Oracle recursive query

In Oracle, recursive queries are implemented through start with connect by prior syntax.

There are four cases according to whether the prior keyword is on the child node side or the parent node side, and whether the node of the current query is included.

Prior at the end of the child node (recursive downward)

The first case: start with child node id = 'query node' connect by prior child node id = parent node id

Select * from dept start with id='1001' connet by prior id=pid

Here, the current node and its child nodes are queried recursively according to the condition id='1001'. The query result contains itself and all child nodes.

The second case: start with parent node id= 'query node' connect by prior child node id= parent node id

Select * from dept start with pid='1001' connect by prior id=pid

Here, all the children of the current node are queried recursively according to the condition pid='1001'. The query result contains only all its child nodes, not itself.

In fact, it is right to think about it, because the starting condition is to take the parent node as the root node, and recursive downward, naturally does not include the current node.

Prior at the end of the parent node (recursive upward)

The third case: start with child node id= 'query node' connect by prior parent node id= child node id

Select * from dept start with id='1001' connect by prior pid=id

Here, according to the condition id='1001', the current node and its parent node are queried recursively. The query result includes itself and all its parent nodes.

The fourth case: start with parent node id= 'query node' connect by prior parent node id= child node id

Select * from dept start with pid='1001' connect by prior pid=id

Here, according to the condition pid='1001', the first generation child node of the current node and its parent node are recursively queried. The query results include their own first-generation child nodes and all parent nodes. (including yourself)

In fact, this situation is also easy to understand, because the starting condition of the query is based on the parent node and recursive upward, so it is naturally necessary to include the first-level child nodes of the current parent node.

At first glance, the above four situations may be confusing and easy to remember, but they are not.

We just need to remember that the location of the prior is at the end of the child node, recursive downward, and recursive upward at the end of the parent node.

If the starting condition is a child node, it naturally includes its own node.

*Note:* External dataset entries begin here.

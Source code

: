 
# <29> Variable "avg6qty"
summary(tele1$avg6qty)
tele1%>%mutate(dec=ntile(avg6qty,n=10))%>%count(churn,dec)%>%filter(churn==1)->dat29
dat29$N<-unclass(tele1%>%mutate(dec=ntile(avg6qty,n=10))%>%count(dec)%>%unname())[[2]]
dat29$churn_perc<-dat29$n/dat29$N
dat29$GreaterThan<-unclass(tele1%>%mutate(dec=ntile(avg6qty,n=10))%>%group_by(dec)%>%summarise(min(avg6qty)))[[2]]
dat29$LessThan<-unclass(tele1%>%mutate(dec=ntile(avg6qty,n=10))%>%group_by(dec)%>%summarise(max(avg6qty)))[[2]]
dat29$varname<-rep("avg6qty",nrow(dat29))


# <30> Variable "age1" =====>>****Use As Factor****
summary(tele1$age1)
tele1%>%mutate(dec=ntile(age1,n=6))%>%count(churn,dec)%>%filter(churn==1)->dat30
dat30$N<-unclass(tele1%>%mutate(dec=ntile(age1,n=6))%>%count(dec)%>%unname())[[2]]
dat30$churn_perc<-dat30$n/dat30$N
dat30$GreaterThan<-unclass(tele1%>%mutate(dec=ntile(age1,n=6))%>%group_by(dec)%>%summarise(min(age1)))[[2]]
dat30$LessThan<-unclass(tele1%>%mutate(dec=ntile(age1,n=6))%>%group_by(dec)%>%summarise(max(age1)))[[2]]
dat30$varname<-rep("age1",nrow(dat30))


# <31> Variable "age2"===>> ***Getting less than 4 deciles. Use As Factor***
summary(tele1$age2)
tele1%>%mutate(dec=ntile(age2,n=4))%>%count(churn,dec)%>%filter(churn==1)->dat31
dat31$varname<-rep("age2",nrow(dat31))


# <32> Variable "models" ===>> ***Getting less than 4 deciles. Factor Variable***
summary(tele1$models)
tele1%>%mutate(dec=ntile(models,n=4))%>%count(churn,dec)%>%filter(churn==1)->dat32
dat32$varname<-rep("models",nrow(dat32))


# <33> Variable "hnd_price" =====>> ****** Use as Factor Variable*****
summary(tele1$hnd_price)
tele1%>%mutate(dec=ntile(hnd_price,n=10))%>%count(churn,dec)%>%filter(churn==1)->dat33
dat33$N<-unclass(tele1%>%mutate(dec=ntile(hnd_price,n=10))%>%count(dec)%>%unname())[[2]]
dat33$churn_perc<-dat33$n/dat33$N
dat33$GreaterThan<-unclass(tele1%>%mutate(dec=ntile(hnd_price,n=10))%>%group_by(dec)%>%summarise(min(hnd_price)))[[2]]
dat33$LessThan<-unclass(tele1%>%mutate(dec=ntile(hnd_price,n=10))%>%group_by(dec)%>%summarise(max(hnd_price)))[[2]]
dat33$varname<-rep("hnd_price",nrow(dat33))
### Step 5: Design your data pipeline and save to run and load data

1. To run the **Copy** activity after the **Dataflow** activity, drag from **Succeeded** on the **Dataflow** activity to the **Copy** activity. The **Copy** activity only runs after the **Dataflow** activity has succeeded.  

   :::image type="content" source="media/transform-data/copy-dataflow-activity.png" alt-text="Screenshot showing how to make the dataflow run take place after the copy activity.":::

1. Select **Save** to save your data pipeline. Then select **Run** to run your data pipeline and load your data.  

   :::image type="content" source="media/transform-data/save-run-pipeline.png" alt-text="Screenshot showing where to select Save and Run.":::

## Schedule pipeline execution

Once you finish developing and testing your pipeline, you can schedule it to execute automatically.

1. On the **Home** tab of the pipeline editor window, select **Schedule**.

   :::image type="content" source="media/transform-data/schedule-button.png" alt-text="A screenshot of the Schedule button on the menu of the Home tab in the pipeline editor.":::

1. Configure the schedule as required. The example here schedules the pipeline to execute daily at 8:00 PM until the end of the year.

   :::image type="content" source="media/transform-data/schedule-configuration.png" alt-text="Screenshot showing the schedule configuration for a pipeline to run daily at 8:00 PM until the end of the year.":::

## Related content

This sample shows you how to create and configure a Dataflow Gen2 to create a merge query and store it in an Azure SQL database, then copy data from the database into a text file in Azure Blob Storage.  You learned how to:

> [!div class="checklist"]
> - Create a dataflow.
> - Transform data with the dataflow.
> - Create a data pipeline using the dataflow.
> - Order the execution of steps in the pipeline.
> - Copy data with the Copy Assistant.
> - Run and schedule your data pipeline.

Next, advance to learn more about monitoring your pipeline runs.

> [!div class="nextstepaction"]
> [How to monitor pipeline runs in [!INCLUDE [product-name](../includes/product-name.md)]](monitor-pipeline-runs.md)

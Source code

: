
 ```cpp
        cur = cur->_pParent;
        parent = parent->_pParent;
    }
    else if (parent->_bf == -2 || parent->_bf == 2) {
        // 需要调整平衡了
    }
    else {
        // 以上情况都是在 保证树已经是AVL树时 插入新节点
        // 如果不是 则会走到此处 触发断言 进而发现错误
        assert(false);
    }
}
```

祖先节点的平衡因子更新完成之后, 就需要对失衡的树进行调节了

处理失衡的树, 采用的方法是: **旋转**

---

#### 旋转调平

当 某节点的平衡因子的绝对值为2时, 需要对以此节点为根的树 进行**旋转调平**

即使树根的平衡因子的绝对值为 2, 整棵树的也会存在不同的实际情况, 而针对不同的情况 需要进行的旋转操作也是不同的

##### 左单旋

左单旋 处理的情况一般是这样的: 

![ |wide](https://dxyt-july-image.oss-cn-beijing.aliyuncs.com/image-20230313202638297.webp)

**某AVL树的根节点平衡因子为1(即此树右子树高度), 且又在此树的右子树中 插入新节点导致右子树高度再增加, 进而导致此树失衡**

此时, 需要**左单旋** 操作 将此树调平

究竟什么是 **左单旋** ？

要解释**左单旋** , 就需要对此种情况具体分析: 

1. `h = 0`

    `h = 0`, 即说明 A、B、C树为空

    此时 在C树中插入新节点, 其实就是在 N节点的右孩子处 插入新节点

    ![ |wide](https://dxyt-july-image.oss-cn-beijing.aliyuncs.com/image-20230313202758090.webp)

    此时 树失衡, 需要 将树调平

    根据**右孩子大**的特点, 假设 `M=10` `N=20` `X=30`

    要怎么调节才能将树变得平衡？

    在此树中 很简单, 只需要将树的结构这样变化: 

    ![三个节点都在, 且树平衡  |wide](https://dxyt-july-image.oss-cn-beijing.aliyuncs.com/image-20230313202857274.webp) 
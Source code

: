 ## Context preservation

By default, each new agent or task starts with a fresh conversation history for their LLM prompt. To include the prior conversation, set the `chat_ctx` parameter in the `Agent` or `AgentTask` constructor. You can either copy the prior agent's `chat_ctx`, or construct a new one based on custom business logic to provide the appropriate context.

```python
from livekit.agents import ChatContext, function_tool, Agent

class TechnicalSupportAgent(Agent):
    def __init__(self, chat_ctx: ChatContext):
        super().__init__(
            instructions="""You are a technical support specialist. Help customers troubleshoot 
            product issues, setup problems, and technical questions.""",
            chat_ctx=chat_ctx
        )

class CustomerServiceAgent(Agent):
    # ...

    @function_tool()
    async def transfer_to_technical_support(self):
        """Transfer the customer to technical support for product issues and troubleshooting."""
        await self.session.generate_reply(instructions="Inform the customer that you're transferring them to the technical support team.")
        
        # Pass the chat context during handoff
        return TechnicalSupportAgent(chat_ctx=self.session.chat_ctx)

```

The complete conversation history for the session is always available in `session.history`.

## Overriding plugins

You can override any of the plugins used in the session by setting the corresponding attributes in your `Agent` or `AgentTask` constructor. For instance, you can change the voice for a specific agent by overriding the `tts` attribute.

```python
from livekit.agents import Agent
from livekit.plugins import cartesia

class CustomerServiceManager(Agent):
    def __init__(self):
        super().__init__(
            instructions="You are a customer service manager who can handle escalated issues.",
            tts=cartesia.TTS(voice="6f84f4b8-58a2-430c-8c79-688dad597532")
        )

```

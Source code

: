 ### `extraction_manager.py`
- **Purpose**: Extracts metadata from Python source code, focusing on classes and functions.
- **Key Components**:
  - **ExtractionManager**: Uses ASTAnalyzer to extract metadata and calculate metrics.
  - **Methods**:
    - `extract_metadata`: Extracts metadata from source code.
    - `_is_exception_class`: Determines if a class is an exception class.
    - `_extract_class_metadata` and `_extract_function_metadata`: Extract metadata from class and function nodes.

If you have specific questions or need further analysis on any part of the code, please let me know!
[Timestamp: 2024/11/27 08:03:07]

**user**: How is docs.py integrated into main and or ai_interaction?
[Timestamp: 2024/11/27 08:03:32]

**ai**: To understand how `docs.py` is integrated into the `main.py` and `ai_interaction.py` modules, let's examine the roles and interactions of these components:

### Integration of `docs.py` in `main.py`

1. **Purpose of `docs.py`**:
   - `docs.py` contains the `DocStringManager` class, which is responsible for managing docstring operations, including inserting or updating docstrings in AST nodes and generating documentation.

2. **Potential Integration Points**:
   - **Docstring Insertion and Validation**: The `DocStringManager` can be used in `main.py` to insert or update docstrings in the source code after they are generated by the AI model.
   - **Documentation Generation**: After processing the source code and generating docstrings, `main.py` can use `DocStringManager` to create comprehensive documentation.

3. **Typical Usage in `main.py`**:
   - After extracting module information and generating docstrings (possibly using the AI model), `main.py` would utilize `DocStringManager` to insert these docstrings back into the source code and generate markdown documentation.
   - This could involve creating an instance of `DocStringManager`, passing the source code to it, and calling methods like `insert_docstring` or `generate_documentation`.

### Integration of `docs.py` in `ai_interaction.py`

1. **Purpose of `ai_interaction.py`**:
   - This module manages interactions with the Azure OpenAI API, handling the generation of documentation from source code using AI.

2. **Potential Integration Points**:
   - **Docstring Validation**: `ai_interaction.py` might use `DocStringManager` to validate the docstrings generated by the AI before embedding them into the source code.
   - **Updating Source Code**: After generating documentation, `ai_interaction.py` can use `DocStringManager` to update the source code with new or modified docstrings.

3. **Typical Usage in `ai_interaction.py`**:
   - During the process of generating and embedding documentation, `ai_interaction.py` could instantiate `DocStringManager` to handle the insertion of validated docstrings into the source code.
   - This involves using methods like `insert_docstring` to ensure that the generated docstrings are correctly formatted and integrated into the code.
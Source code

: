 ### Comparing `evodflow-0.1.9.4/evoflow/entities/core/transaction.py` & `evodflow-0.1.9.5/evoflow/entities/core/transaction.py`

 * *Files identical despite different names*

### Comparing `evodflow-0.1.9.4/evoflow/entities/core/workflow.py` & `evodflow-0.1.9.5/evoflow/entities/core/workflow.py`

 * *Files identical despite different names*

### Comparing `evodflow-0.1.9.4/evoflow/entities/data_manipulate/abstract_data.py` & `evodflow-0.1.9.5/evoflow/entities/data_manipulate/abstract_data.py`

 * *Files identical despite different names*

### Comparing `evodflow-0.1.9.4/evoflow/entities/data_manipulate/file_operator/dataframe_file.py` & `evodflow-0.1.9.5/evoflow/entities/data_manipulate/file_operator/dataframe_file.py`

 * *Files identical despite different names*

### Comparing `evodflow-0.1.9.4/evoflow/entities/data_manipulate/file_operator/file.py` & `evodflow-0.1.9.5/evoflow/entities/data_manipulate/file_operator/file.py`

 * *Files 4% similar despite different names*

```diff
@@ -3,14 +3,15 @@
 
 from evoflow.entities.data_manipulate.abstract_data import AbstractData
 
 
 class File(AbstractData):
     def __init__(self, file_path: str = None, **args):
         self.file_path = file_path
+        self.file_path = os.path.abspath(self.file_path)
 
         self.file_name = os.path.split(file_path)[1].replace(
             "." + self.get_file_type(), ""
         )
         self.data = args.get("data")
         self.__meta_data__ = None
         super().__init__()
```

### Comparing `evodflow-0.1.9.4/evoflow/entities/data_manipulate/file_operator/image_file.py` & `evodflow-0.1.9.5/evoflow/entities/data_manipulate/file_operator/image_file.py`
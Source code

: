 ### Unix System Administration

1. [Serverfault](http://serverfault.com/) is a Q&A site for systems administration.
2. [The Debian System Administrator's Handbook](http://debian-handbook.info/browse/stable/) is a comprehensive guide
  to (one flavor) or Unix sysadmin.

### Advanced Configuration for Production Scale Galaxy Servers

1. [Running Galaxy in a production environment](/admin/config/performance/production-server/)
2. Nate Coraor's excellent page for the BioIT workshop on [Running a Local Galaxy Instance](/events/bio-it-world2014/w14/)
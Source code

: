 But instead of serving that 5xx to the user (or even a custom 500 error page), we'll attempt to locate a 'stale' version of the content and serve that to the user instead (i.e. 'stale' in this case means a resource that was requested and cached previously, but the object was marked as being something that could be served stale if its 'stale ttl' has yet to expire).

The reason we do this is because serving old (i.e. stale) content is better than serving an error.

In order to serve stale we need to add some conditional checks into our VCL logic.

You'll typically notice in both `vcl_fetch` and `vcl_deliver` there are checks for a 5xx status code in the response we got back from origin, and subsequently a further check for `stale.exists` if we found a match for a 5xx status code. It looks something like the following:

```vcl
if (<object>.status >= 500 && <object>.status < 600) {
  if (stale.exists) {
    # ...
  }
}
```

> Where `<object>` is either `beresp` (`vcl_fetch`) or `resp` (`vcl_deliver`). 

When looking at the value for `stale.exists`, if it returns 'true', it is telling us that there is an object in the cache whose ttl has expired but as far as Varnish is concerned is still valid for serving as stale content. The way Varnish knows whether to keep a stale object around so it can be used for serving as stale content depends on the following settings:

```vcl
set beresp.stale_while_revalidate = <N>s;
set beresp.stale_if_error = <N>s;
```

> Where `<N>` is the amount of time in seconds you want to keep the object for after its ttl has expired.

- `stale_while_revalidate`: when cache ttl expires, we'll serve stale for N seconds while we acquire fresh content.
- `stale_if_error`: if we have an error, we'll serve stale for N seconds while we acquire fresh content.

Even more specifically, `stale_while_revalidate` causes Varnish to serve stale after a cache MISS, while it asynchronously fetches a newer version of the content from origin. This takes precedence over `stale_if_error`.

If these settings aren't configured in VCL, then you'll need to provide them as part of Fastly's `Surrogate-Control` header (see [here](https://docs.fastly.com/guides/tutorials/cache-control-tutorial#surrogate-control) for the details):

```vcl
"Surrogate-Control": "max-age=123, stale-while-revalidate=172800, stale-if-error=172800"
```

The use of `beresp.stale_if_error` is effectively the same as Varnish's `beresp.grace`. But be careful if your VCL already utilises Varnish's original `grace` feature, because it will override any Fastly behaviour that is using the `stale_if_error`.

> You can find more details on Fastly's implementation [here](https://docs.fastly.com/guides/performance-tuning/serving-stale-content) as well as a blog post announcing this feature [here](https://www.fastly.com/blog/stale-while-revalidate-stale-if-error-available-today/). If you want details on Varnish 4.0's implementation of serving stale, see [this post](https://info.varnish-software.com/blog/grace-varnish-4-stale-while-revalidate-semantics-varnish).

If the starting condition is the parent node, then the current node is not included in the downward recursion. The upward recursion needs to include the current node and its first-generation child nodes.

MySQL recursive query

As you can see, it is very convenient for Oracle to implement recursive queries. However, it is not handled for us in MySQL, so we need to manually implement the recursive query ourselves.

For convenience, we create a department table and insert several pieces of data that can form a recursive relationship.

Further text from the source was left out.